### Exercise requirements
Across the entries that follow, how many lines have the word "gives" in them? Give only the number.

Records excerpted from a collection
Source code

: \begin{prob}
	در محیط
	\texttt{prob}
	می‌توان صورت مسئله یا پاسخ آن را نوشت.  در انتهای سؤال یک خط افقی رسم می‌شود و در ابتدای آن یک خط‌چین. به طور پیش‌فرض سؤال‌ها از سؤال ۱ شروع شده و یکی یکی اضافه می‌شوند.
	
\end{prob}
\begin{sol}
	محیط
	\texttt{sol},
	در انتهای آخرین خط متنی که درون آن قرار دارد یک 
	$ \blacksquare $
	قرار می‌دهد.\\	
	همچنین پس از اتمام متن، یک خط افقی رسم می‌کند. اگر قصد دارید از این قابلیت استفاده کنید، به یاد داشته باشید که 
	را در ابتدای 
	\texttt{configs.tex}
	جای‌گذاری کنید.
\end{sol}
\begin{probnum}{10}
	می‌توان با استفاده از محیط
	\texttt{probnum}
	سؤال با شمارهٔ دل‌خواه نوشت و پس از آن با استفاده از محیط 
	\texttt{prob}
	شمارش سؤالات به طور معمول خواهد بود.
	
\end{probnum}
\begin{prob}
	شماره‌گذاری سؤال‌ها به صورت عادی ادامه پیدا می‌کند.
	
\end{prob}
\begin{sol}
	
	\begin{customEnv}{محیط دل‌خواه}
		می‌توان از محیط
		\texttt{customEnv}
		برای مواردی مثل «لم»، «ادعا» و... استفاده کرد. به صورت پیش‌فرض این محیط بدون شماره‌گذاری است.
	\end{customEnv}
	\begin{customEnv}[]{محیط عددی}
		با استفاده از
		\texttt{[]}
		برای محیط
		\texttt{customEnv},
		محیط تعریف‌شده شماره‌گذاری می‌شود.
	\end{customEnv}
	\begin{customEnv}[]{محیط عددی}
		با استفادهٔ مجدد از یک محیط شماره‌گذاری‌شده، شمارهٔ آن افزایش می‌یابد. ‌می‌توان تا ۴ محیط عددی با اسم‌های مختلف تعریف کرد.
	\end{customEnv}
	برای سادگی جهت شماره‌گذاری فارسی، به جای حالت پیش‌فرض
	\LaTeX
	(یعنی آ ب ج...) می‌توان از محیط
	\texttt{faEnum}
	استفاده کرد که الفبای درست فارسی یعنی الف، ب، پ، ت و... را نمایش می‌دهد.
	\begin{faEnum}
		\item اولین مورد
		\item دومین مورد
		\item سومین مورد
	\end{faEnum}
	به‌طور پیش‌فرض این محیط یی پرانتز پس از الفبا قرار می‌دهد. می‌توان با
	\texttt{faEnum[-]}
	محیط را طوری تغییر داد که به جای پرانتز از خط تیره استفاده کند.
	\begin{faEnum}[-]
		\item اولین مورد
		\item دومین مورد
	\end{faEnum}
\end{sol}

==

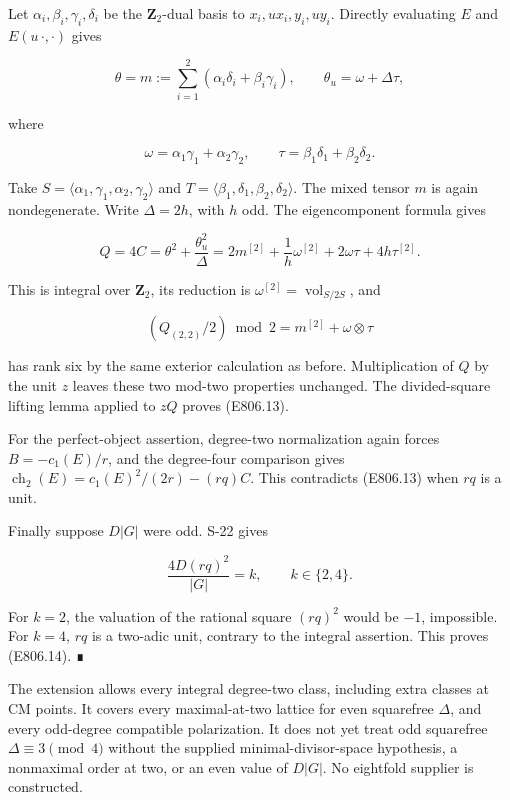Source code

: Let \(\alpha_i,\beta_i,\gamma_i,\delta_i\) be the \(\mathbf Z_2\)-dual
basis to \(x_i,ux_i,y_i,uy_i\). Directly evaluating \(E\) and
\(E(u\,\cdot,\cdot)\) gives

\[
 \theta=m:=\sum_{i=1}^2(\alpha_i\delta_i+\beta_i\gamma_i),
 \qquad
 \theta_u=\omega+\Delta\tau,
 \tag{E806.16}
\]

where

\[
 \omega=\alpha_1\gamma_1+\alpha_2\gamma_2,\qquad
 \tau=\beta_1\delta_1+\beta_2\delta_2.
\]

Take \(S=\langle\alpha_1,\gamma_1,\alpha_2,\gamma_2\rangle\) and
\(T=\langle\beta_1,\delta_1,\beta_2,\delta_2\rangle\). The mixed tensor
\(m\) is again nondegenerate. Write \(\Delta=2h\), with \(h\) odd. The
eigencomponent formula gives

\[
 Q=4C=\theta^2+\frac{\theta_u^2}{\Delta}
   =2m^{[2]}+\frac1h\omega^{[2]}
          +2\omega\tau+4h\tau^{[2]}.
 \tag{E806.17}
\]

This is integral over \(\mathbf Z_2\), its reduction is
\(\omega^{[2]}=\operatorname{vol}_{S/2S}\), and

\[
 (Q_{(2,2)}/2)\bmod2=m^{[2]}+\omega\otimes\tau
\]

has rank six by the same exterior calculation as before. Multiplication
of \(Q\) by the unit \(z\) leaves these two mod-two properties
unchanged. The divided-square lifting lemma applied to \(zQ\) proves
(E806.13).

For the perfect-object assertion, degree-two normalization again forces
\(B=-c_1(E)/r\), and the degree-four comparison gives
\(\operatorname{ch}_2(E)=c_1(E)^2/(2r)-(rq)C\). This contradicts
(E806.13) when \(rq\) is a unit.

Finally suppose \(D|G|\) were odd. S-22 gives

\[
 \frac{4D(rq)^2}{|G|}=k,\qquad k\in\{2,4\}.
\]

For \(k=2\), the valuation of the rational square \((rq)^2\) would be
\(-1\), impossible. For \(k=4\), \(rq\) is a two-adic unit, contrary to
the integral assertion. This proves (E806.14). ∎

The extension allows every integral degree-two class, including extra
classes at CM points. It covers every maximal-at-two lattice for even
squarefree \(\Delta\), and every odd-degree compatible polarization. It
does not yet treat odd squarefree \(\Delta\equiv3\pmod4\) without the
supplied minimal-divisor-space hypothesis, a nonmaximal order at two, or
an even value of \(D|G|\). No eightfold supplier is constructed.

### Worked solution
4